What is needed:
Go through the material below, find each line with the word "attachments", and copy those lines.

*** Opening Given information ***

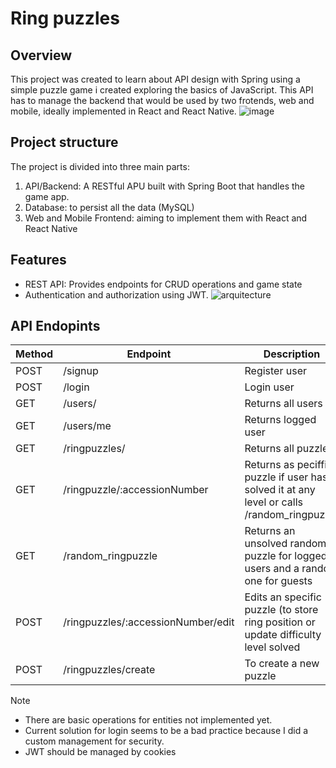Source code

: # Ring puzzles

## Overview
This project was created to learn about API design with Spring using a simple puzzle game i created exploring the basics of JavaScript. This API has to manage the backend that would be used by two frotends, web and mobile, ideally implemented in React and React Native.
![image](https://github.com/user-attachments/assets/90484de8-9e13-4067-931e-1a2113a6f071)

## Project structure
The project is divided into three main parts:
   1. API/Backend: A RESTful APU built with Spring Boot that handles the game app.
   2. Database: to persist all the data (MySQL)
   3. Web and Mobile Frontend: aiming to implement them with React and React Native

## Features 
 - REST API: Provides endpoints for CRUD operations and game state
 - Authentication and authorization using JWT.
![arquitecture](https://github.com/user-attachments/assets/53f24dc1-a044-4ccd-89c1-b4c137cf6ad0)

## API Endopints

| Method | Endpoint                           | Description                                                                                             | Access         |
|--------|------------------------------------|---------------------------------------------------------------------------------------------------------|----------------|
| POST   | /signup                            | Register user                                                                                           | Public         |
| POST   | /login                             | Login user                                                                                              | Public         |
| GET    | /users/                            | Returns all users                                                                                       | Private        |
| GET    | /users/me                          | Returns logged user                                                                                     | Private        |
| GET    | /ringpuzzles/                      | Returns all puzzles                                                                                     | Private        |
| GET    | /ringpuzzle/:accessionNumber       | Returns as peciffic puzzle if user has solved it at any level or calls /random_ringpuzzle               | Public         |
| GET    | /random_ringpuzzle                 | Returns an unsolved random puzzle for logged users  and a random one for guests | Public                | Public         |
| POST   | /ringpuzzles/:accessionNumber/edit | Edits an specific puzzle (to store ring position or update difficulty level solved| Public              | Private        |
| POST   | /ringpuzzles/create                | To create a new puzzle                                                                                  | Private        |

> [!NOTE]
>  - There are basic operations for entities not implemented yet.
>  - Current solution for login seems to be a bad practice because I did a custom management for security.
>  - JWT should be managed by cookies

*** Closing Given information ***

Response for this exercise:
![image](https://github.com/user-attachments/assets/90484de8-9e13-4067-931e-1a2113a6f071)
![arquitecture](https://github.com/user-attachments/assets/53f24dc1-a044-4ccd-89c1-b4c137cf6ad0)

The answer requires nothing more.